5 SIMPLE MISTAKES NEW BITCOIN BUYERS SHOULD AVOID

 When purchasing bitcoin, there are several mistakes that can be done. You must be aware of these errors before they arise, from employing a subpar exchange to lacking the appropriate information. Here are five newbie errors you should steer clear of.



  1. ABSENCE OF TWO-FACTOR AUTHENTICATION (2FA)

    One of the easiest methods to safeguard yourself on exchanges like Coinbase or Bittrex against hackers and other con artists is to use two-factor authentication. In order to access your account, you must go through a number of stages, which makes it more difficult for thieves to access your money if they accidentally steal your password or private key.
  2. USING AN INCORRECT WALLET

    Although there are many different kinds of wallets available, most newcomers begin with a software wallet or an online wallet. These wallets have a security flaw that makes them susceptible to theft and hacking.
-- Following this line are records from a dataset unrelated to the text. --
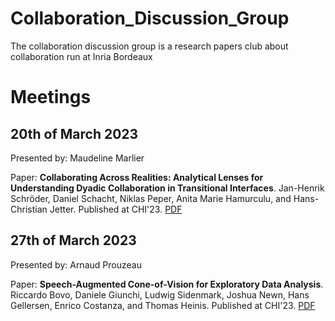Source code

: # Collaboration_Discussion_Group

The collaboration discussion group is a research papers club about collaboration run at Inria Bordeaux

# Meetings

## 20th of March 2023

Presented by: Maudeline Marlier

Paper: **Collaborating Across Realities: Analytical Lenses for Understanding Dyadic Collaboration in Transitional Interfaces**. Jan-Henrik Schröder, Daniel Schacht, Niklas Peper, Anita Marie Hamurculu, and Hans-Christian Jetter. Published at CHI'23. [PDF](https://www.imis.uni-luebeck.de/sites/default/files/2023-03/chi23-203.pdf)

## 27th of March 2023

Presented by: Arnaud Prouzeau

Paper: **Speech-Augmented Cone-of-Vision for Exploratory Data Analysis**. Riccardo Bovo, Daniele Giunchi, Ludwig Sidenmark, Joshua Newn, Hans Gellersen, Enrico Costanza, and Thomas Heinis. Published at CHI'23. [PDF](https://eprints.lancs.ac.uk/id/eprint/188254/1/chi23b_sub5452_cam_i16.pdf)
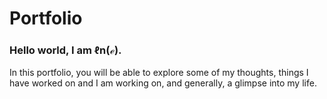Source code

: # Portfolio

### Hello world, I am ℓn(ℯ).

In this portfolio, you will be able to explore some of my thoughts, things I have worked on and I am working on, and generally, a glimpse into my life.
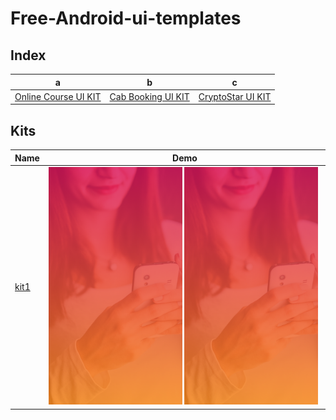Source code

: # Free-Android-ui-templates
## Index
 a| b | c
--- | --- | ---
[Online Course UI KIT](http://wsdesign.in/home/detail/143)|[Cab Booking UI KIT](http://wsdesign.in/home/detail/142) | [CryptoStar UI KIT](http://wsdesign.in/home/detail/141) 

## Kits

Name | Demo
--- | ---
[kit1](http://wsdesign.in/home/detail/144) | <img src="images/walk_through_1.png" width="49%"> <img src="images/walk_through_1.png" width="49%">


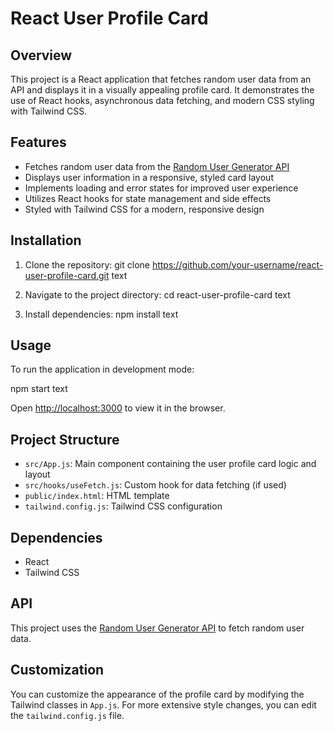 # React User Profile Card

## Overview

This project is a React application that fetches random user data from an API and displays it in a visually appealing profile card. It demonstrates the use of React hooks, asynchronous data fetching, and modern CSS styling with Tailwind CSS.

## Features

- Fetches random user data from the [Random User Generator API](https://randomuser.me/)
- Displays user information in a responsive, styled card layout
- Implements loading and error states for improved user experience
- Utilizes React hooks for state management and side effects
- Styled with Tailwind CSS for a modern, responsive design

## Installation

1. Clone the repository:
git clone https://github.com/your-username/react-user-profile-card.git
text

2. Navigate to the project directory:
cd react-user-profile-card
text

3. Install dependencies:
npm install
text

## Usage

To run the application in development mode:

npm start
text

Open [http://localhost:3000](http://localhost:3000) to view it in the browser.

## Project Structure

- `src/App.js`: Main component containing the user profile card logic and layout
- `src/hooks/useFetch.js`: Custom hook for data fetching (if used)
- `public/index.html`: HTML template
- `tailwind.config.js`: Tailwind CSS configuration

## Dependencies

- React
- Tailwind CSS

## API

This project uses the [Random User Generator API](https://randomuser.me/api/) to fetch random user data.

## Customization

You can customize the appearance of the profile card by modifying the Tailwind classes in `App.js`. For more extensive style changes, you can edit the `tailwind.config.js` file.
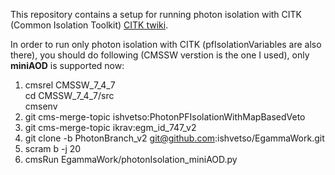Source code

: This repository contains a setup for running photon isolation with CITK (Common Isolation Toolkit) [CITK twiki]. 


In order to run only photon isolation with CITK (pfIsolationVariables are also there), you should do following (CMSSW verstion is the one I used), only <b> miniAOD</b> is supported now:


1. cmsrel CMSSW_7_4_7 <br />
cd CMSSW_7_4_7/src <br />
cmsenv <br />
2. git cms-merge-topic ishvetso:PhotonPFIsolationWithMapBasedVeto
3.  git cms-merge-topic ikrav:egm_id_747_v2
4. git clone -b PhotonBranch_v2 git@github.com:ishvetso/EgammaWork.git 
5. scram b -j 20
6. cmsRun EgammaWork/photonIsolation_miniAOD.py


[CITK twiki]:https://twiki.cern.ch/twiki/bin/viewauth/CMS/CommonIDAndIsolationFW
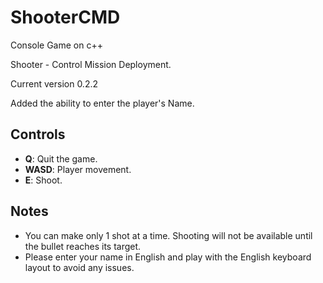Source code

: # ShooterCMD
Console Game on c++

Shooter - Control Mission Deployment.

Current version 0.2.2

Added the ability to enter the player's Name.

## Controls
- **Q**: Quit the game.
- **WASD**: Player movement.
- **E**: Shoot.

## Notes
- You can make only 1 shot at a time. Shooting will not be available until the bullet reaches its target.
- Please enter your name in English and play with the English keyboard layout to avoid any issues.

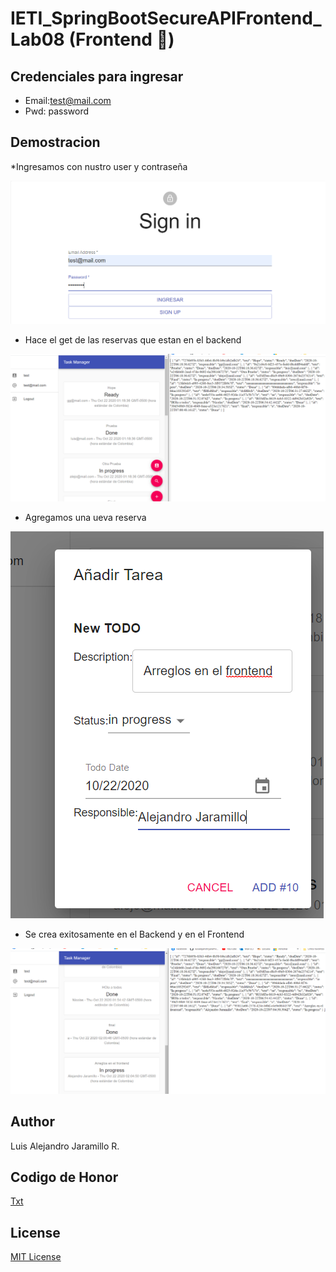 # IETI_SpringBootSecureAPIFrontend_Lab08 (Frontend :full_moon_with_face:)

## Credenciales para ingresar

* Email:test@mail.com
* Pwd: password
## Demostracion

*Ingresamos con nustro user y contraseña

![img1](/img/1.PNG)

* Hace el get de las reservas que estan en el backend

![img2](/img/2.PNG)

* Agregamos una ueva reserva

![img3](/img/3.PNG)

* Se crea exitosamente en el Backend y en el Frontend

![img4](/img/4.PNG)

## Author
Luis Alejandro Jaramillo R.

 ## Codigo de Honor
[Txt](/CoHonor.txt)

## License
[MIT License ](/LICENSE)

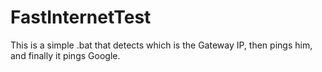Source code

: # FastInternetTest
This is a simple .bat that detects which is the Gateway IP, then pings him, and finally it pings Google. 
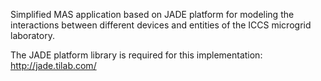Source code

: Simplified MAS application based on JADE platform for modeling the interactions
between different devices and entities of the ICCS microgrid laboratory.

The JADE platform library is required for this implementation:
http://jade.tilab.com/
Your coins are permanently lost if your computer crashes! Most people purchase bitcoin from exchanges like Coinbase, which has a 1 percent fee and asks users to link their bank accounts, provide government-issued identification to prove their identity, and upload a photo of themselves holding that identification.

  3. FAILING TO USE A SAFE WALLET OR EXCHANGE

    You need to keep your cryptocurrency in a secure location where no one else can access it; for this reason, some people store their digital assets in cold storage or on hardware wallets. Exchanges can additionally provide their own wallets and theft protection (like Coinbase). In spite of the fact that these services initially appear convenient, they come with added hazards because they rely on a third-party service provider. So, much like traditional banks, they too might have their systems compromised and your money stolen!

  4. LACKING KNOWLEDGE OF THE DISTINCTION BETWEEN FIAT CURRENCY AND CRYPTOCURRENCIES

    Because it has no physical substance, unlike dollars or euros, cryptocurrency differs from fiat money. This implies that monitoring where your money is going is much more crucial.

  5. BEING UNCERTAIN OF WHAT YOU WANT IN THE MARKET.

    Before you begin trading, you must be aware of your objectives, just like with any other investment item. Buy and hold if investing for the long term is your objective. Consider a more aggressive strategy if you wish to enter and exit positions fast.